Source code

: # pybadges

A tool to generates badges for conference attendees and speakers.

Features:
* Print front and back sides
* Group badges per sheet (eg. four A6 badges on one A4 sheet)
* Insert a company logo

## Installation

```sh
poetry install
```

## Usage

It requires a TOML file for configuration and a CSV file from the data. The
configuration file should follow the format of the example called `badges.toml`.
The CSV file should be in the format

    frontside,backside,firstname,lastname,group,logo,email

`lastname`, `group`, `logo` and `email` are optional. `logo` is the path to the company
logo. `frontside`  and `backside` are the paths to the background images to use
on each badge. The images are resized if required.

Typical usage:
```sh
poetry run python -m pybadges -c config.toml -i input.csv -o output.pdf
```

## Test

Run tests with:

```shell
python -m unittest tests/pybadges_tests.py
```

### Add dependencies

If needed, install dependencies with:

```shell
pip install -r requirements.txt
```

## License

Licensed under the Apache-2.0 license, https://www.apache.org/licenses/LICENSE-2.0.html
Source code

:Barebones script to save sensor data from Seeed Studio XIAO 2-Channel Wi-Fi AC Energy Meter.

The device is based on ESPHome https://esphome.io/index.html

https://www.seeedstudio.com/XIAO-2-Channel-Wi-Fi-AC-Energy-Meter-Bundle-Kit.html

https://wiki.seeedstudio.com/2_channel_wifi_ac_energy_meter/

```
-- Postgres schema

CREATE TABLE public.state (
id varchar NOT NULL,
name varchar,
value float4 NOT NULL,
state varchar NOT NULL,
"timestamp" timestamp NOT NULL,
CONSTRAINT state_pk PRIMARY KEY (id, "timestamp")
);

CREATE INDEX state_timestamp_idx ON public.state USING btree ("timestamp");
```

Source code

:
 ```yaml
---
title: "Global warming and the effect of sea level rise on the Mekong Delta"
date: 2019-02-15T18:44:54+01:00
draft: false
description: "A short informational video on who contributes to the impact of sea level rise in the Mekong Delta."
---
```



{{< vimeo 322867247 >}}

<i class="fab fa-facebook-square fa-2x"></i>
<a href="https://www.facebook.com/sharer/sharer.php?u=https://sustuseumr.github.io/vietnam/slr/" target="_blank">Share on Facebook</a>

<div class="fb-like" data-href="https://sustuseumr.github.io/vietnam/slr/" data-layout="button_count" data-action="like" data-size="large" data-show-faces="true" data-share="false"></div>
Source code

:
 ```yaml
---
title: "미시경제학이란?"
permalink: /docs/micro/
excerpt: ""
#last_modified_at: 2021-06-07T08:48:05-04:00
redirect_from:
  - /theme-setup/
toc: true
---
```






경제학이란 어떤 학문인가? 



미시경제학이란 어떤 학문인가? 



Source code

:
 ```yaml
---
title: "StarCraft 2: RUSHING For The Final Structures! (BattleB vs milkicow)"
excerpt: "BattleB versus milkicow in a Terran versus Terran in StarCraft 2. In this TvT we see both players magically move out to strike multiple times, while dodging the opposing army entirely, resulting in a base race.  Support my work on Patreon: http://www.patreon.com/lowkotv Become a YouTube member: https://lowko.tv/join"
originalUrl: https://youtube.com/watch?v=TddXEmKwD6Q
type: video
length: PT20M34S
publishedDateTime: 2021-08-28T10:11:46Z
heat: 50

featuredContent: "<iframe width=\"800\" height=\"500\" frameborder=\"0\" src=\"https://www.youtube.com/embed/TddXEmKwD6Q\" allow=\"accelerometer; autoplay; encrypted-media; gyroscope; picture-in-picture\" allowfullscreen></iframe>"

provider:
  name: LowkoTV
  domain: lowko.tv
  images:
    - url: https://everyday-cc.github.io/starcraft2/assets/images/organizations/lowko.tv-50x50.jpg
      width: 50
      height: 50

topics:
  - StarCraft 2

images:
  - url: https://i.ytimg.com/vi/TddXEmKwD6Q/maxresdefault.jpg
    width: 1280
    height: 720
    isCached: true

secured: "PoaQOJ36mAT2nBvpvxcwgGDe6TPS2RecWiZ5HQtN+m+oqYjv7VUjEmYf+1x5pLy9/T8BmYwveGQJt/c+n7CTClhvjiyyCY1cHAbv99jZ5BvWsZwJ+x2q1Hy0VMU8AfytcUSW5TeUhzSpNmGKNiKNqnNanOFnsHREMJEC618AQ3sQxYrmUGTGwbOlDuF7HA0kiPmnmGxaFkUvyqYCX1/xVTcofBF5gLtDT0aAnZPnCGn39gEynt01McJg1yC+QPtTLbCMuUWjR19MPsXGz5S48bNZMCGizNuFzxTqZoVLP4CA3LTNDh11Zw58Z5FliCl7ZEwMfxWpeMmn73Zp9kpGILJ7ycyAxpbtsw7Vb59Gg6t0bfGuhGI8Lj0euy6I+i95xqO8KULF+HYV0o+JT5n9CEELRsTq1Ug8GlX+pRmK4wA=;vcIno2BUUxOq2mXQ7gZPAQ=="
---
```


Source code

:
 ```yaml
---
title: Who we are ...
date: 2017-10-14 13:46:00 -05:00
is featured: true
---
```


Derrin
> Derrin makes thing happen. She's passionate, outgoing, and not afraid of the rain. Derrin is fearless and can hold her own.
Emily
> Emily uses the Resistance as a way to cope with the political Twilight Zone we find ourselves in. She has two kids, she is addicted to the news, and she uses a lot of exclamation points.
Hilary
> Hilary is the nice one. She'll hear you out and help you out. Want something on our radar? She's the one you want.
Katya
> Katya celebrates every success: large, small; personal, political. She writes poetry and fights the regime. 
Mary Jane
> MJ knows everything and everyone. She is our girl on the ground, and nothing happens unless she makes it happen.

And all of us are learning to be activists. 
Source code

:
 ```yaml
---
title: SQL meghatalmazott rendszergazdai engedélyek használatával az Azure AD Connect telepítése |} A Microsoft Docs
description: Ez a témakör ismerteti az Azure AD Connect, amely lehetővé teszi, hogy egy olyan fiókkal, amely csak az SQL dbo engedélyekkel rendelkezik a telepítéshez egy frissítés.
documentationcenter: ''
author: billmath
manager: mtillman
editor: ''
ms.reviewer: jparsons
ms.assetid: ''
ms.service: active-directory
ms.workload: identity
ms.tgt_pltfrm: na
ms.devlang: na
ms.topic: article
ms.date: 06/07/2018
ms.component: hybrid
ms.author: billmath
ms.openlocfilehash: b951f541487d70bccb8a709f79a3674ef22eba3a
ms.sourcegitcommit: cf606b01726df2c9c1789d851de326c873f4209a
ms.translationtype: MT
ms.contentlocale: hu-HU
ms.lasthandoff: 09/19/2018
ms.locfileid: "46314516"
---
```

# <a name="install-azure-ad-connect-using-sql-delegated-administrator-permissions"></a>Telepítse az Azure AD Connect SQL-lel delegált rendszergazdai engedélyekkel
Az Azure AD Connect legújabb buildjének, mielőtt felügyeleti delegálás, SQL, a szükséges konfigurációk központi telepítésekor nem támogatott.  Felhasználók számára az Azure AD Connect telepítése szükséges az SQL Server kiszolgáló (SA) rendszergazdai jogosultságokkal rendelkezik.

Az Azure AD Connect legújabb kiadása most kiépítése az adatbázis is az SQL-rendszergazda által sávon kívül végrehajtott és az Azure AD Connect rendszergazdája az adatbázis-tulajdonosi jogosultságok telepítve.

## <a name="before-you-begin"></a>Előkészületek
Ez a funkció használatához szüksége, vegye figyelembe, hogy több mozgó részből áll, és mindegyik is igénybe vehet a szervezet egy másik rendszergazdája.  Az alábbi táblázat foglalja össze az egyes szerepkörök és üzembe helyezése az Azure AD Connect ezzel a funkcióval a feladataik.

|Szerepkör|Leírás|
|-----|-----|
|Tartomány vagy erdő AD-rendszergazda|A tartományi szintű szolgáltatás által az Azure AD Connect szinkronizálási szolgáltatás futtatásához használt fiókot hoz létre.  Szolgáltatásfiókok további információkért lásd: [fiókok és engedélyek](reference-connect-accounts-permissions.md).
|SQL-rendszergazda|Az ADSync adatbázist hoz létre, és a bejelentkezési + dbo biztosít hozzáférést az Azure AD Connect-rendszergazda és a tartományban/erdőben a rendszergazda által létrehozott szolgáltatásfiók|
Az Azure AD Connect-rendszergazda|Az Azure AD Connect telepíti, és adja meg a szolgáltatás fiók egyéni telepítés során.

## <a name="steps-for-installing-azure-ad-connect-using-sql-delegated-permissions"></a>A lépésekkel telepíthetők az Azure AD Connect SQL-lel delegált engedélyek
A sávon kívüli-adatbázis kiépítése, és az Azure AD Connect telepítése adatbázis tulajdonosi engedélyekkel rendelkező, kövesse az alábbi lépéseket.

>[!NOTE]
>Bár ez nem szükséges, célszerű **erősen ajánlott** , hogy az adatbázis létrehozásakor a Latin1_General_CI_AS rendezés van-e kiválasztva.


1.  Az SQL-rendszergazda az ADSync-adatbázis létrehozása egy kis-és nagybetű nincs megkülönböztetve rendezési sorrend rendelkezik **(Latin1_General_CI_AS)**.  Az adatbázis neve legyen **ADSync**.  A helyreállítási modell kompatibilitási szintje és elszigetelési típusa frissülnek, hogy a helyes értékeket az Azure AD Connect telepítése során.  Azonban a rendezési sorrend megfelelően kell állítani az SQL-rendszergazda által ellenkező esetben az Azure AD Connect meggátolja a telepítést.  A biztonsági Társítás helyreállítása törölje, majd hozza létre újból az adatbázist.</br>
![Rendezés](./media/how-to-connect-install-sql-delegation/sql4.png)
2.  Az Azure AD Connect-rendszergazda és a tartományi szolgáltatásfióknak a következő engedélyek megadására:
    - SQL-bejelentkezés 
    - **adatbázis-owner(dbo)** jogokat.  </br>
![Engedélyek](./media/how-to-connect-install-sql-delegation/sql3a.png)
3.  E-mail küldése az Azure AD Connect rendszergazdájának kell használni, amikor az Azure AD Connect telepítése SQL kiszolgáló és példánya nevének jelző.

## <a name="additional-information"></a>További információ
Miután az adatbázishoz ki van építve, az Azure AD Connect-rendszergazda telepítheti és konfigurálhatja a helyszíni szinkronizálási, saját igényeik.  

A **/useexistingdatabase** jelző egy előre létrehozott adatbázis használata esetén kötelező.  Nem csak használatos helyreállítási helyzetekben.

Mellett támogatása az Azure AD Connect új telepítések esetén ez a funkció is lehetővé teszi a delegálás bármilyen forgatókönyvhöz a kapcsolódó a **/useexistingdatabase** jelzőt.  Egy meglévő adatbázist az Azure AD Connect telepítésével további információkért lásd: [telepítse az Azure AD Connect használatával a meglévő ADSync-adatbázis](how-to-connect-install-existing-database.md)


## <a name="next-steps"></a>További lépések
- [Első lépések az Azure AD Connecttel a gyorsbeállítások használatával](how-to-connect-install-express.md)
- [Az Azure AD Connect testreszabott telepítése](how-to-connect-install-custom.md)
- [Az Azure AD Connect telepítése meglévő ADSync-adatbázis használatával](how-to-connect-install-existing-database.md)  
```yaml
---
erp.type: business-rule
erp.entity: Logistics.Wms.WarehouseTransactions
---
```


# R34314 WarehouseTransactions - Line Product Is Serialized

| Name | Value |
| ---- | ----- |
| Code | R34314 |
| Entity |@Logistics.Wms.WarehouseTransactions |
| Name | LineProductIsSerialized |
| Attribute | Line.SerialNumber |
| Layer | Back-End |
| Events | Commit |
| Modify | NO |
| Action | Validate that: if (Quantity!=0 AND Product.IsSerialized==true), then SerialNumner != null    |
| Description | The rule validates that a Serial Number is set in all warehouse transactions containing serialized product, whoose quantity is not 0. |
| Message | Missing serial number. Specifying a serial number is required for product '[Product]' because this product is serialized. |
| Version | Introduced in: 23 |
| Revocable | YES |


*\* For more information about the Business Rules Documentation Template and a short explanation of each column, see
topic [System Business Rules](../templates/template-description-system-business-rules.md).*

════════

Your assignment: Working from the records above, tally the lines that contain "with" and give only the total.

Expected answer: 3